My question is similar to this one:
Approximate order statistics for normal random variables
I am looking to find a formula for the variability of an arbitrary percentile of a normal distribution. The question cited does not quite solve it:
– that is concerned with min and max only
– I don't understand what n is
In particular, I am looking for the variability of the 99.5th percentile of a sample from a normal distribution.
Please, could you point me to a formula (with a reference) or a referred paper.
Edits per Glen:
a) How I am collecting the samples seems irrelevant: the stdDev sample mean from normal dist is $\sigma / \sqrt{n}$ … irrespective of anything. Should the variance of a percentile be independent of method of collection.
b) A direct derivation might be acceptable – given how quickly/frequently URLs change, I don't know whether it is sensible to cite stats.stackexchange as a source.
Best Answer
I will try to answer without formulas many formulas because when we talk about percentile (you can google ORDER STATISTICS) the pdfs become pretty messy. I just to give you the main concepts.

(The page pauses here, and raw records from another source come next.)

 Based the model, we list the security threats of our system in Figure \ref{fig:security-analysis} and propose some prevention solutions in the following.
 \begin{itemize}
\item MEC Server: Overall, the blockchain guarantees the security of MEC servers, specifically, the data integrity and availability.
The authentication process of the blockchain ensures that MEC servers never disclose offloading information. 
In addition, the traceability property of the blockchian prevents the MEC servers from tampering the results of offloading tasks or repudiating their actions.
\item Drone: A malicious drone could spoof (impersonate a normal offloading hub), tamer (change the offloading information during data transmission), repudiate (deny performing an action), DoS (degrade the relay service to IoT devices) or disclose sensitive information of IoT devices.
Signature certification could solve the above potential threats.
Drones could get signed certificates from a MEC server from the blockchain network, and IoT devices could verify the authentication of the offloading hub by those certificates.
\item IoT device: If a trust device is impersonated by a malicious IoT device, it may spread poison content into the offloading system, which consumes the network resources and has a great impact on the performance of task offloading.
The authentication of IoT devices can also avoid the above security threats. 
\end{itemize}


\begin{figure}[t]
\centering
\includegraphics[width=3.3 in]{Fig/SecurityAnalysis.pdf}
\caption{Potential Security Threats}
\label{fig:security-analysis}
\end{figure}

We are talking about estimators of a quantile, in your case the 99.5th percentile.
Estimators are Random Variables and hence have moments.
You want to find the Variance of the sample 99.5th percentile from a Normal RV
The most rigorous approach I think is to evaluate an integral that is:
Suppose we call $T$ the estimator of 99.5th percentile from a Normal RV:
$\sigma^2(T) = {\displaystyle \int_{-\infty}^{+\infty} } \big(T-E(T)\big)^2f_T(t)dx$
where $E(T) = \mu(T) = {\displaystyle \int_{-\infty}^{+\infty} } Tf_T(t)dx$
As I said before $f_T(t)$ is pretty messy and you won't be able to find a close formula for the integral. Consequently you are going to evaluate the integral numerically. Just to give you an idea of the generic pdf for the $k$th ORDER STATISTIC here is what you get:
$f_{T_{(k)}}(t) =\frac{n!}{(k-1)!(n-k)!}[F_T(t)]^{k-1}[1-F_T(t)]^{n-k} f_T(t)$
So what should you do? In you question talk about approximation.

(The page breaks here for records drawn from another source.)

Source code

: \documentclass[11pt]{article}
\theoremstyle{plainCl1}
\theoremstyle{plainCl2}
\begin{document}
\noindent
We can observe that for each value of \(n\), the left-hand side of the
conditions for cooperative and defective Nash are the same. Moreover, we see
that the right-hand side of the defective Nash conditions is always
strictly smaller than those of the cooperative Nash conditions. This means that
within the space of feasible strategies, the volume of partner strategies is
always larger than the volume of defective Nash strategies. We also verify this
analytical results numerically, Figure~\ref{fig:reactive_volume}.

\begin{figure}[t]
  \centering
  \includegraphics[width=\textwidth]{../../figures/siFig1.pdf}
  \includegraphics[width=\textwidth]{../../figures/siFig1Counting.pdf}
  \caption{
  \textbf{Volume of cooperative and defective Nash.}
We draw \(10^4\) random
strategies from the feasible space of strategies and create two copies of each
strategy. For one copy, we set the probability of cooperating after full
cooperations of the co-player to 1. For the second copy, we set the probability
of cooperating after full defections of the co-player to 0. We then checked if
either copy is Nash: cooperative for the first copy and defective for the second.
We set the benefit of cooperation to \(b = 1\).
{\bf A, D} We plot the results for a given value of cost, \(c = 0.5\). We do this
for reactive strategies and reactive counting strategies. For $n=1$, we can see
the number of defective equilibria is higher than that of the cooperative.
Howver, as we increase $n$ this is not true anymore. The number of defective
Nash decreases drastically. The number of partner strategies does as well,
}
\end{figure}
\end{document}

The easiest way to go about this is bootstrap. The steps are simple if we want a non sophisticated way to get some results:
From your ORIGINAL SAMPLE of size n calculate $\hat{\mu}$ the sample mean and ** $\hat{\sigma^2}$ the sample variance**.
Calculate the 99.5th percentile from the original sample.
Resample as many times as you want a sample of size n from a Normal distribution with mean $\hat{\mu}$ and variance $\hat{\sigma^2}$.
For each resample calculate the sample 99.5th percentile and store it in a vector.
Calculate the sample variance of this vector.
This is your approximate variance for the 99.5th percentile.